PROBLEM STATEMENT =
Copy out each line of the listing below in which the string "with" occurs.

BEGIN

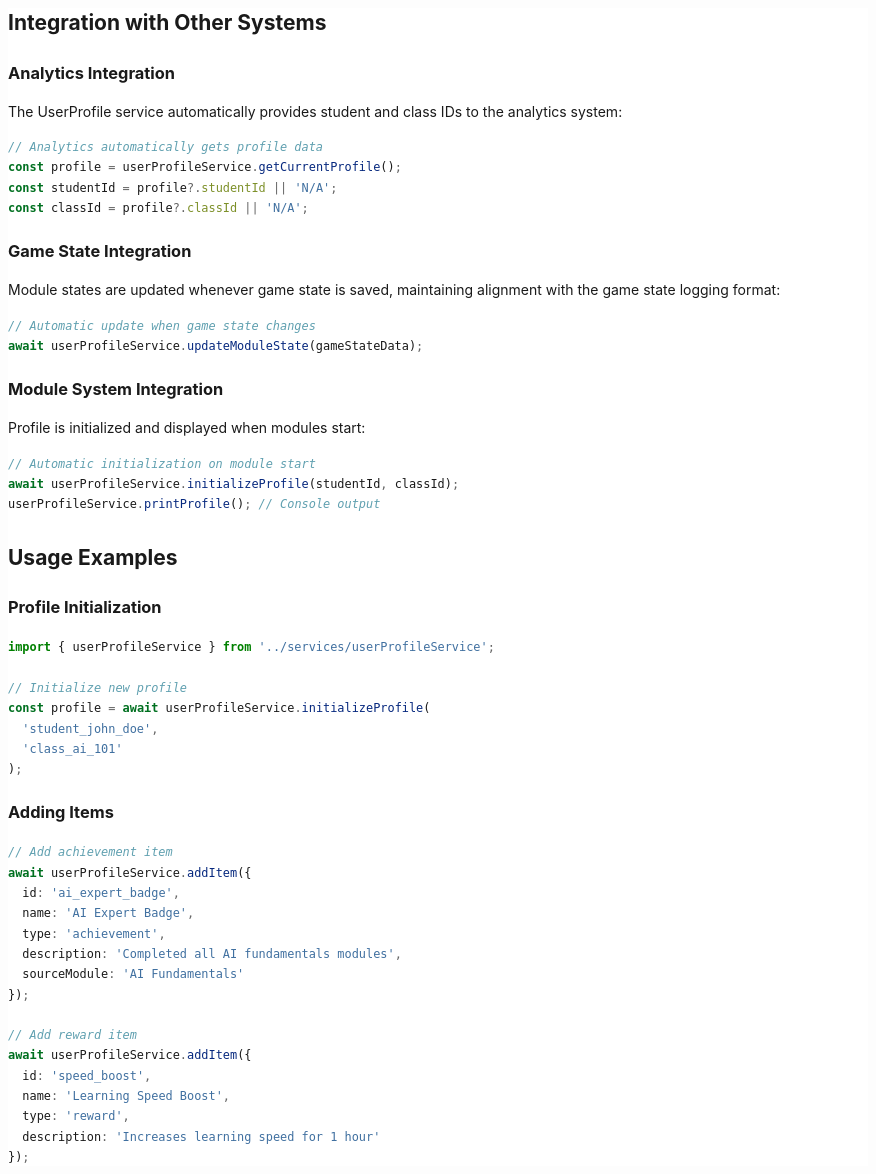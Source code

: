 ## Integration with Other Systems

### Analytics Integration

The UserProfile service automatically provides student and class IDs to the analytics system:

```typescript
// Analytics automatically gets profile data
const profile = userProfileService.getCurrentProfile();
const studentId = profile?.studentId || 'N/A';
const classId = profile?.classId || 'N/A';
```

### Game State Integration

Module states are updated whenever game state is saved, maintaining alignment with the game state logging format:

```typescript
// Automatic update when game state changes
await userProfileService.updateModuleState(gameStateData);
```

### Module System Integration

Profile is initialized and displayed when modules start:

```typescript
// Automatic initialization on module start
await userProfileService.initializeProfile(studentId, classId);
userProfileService.printProfile(); // Console output
```

## Usage Examples

### Profile Initialization

```typescript
import { userProfileService } from '../services/userProfileService';

// Initialize new profile
const profile = await userProfileService.initializeProfile(
  'student_john_doe', 
  'class_ai_101'
);
```

### Adding Items

```typescript
// Add achievement item
await userProfileService.addItem({
  id: 'ai_expert_badge',
  name: 'AI Expert Badge',
  type: 'achievement',
  description: 'Completed all AI fundamentals modules',
  sourceModule: 'AI Fundamentals'
});

// Add reward item
await userProfileService.addItem({
  id: 'speed_boost',
  name: 'Learning Speed Boost',
  type: 'reward',
  description: 'Increases learning speed for 1 hour'
});
```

END

RESULT =
: ## Integration with Other Systems
Module states are updated whenever game state is saved, maintaining alignment with the game state logging format:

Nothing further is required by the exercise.